Figure 7.

(A) In vitro migration capacity of PMC42-LA cells and clone cell lines. The capacity to migrate with and without EGF treatment was measured by live cell imaging in a scratch wound healing assay (IncuCyte ZOOM). Microscope images of migrated PMC42-LA cells and clones are shown after 48 h. Yellow lines denote the original scratch wound. The variation in the density of wound closure with and without EGF treatment is clearly depicted across clones. (B) Percentage of relative wound density obtained from IncuCyte™ Scratch Wound Cell Migration. (C) Invasion assay after 48 h represented as bar graph. Data are presented as the mean ± std dev of three independent experiments.
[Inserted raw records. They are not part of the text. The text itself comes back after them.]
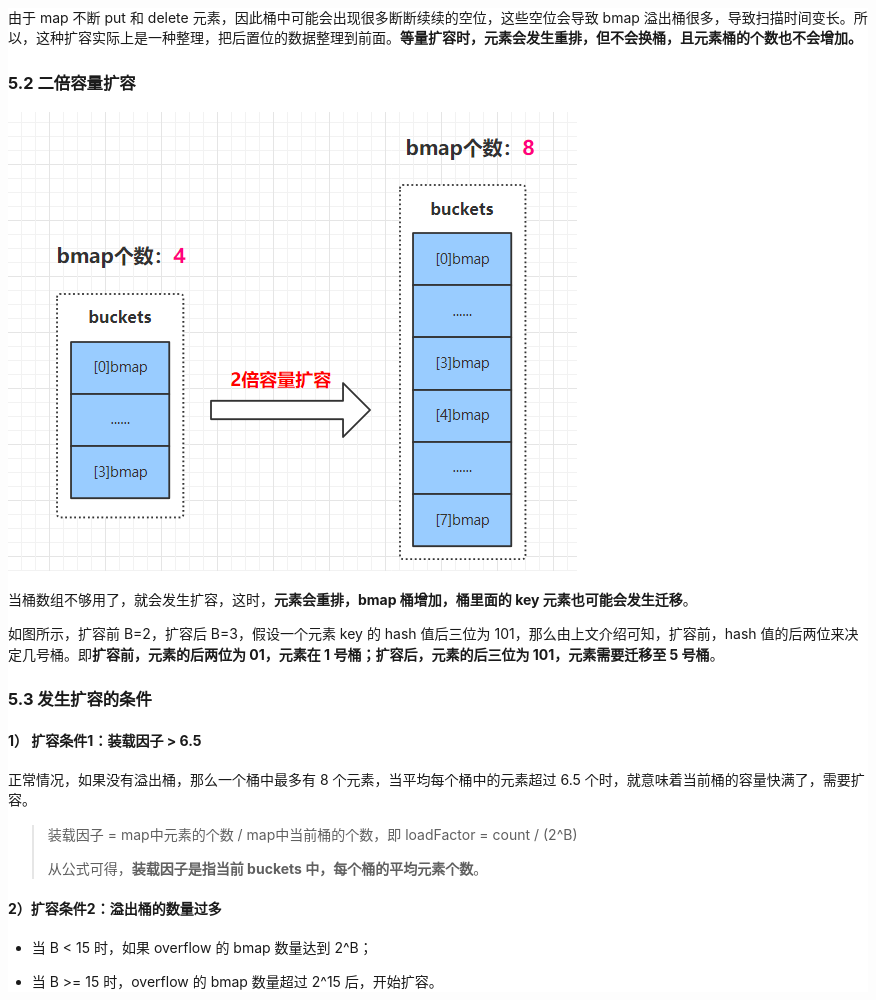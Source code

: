 由于 map 不断 put 和 delete 元素，因此桶中可能会出现很多断断续续的空位，这些空位会导致 bmap 溢出桶很多，导致扫描时间变长。所以，这种扩容实际上是一种整理，把后置位的数据整理到前面。**等量扩容时，元素会发生重排，但不会换桶，且元素桶的个数也不会增加。**



### 5.2 二倍容量扩容

![image-20230303173036940](image\double.png)

当桶数组不够用了，就会发生扩容，这时，**元素会重排，bmap 桶增加，桶里面的 key 元素也可能会发生迁移**。

如图所示，扩容前 B=2，扩容后 B=3，假设一个元素 key 的 hash 值后三位为 101，那么由上文介绍可知，扩容前，hash 值的后两位来决定几号桶。即**扩容前，元素的后两位为 01，元素在 1 号桶；扩容后，元素的后三位为 101，元素需要迁移至 5 号桶**。



### 5.3 发生扩容的条件

#### 1） 扩容条件1：装载因子 > 6.5

正常情况，如果没有溢出桶，那么一个桶中最多有 8 个元素，当平均每个桶中的元素超过 6.5 个时，就意味着当前桶的容量快满了，需要扩容。

> 装载因子 = map中元素的个数 / map中当前桶的个数，即 loadFactor = count / (2^B)
>
> 从公式可得，**装载因子是指当前 buckets 中，每个桶的平均元素个数**。



#### 2）扩容条件2：溢出桶的数量过多

* 当 B < 15 时，如果 overflow 的 bmap 数量达到 2^B；

* 当 B >= 15 时，overflow 的 bmap 数量超过 2^15 后，开始扩容。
Significant differences were calculated by two-way ANOVA and Sidak’s multiple comparisons test. * P < 0.05, ** P < 0.01, *** P < 0.001, **** P < 0.0001 (D) Zebra plot showing the flow cytometry surface staining of CD44 and CD24 expression markers on parental and clonal progenies of PMC42-LA. (E) Staining intensity of CD44 assessed by median fluorescence intensity unit (n = 4). (F) Staining intensity of CD24 assessed by median fluorescence intensity unit (n = 4). Significant differences were calculated by one-way ANOVA and nonparametric Dunnett’s multiple comparisons test. * P < 0.05, ** P < 0.01.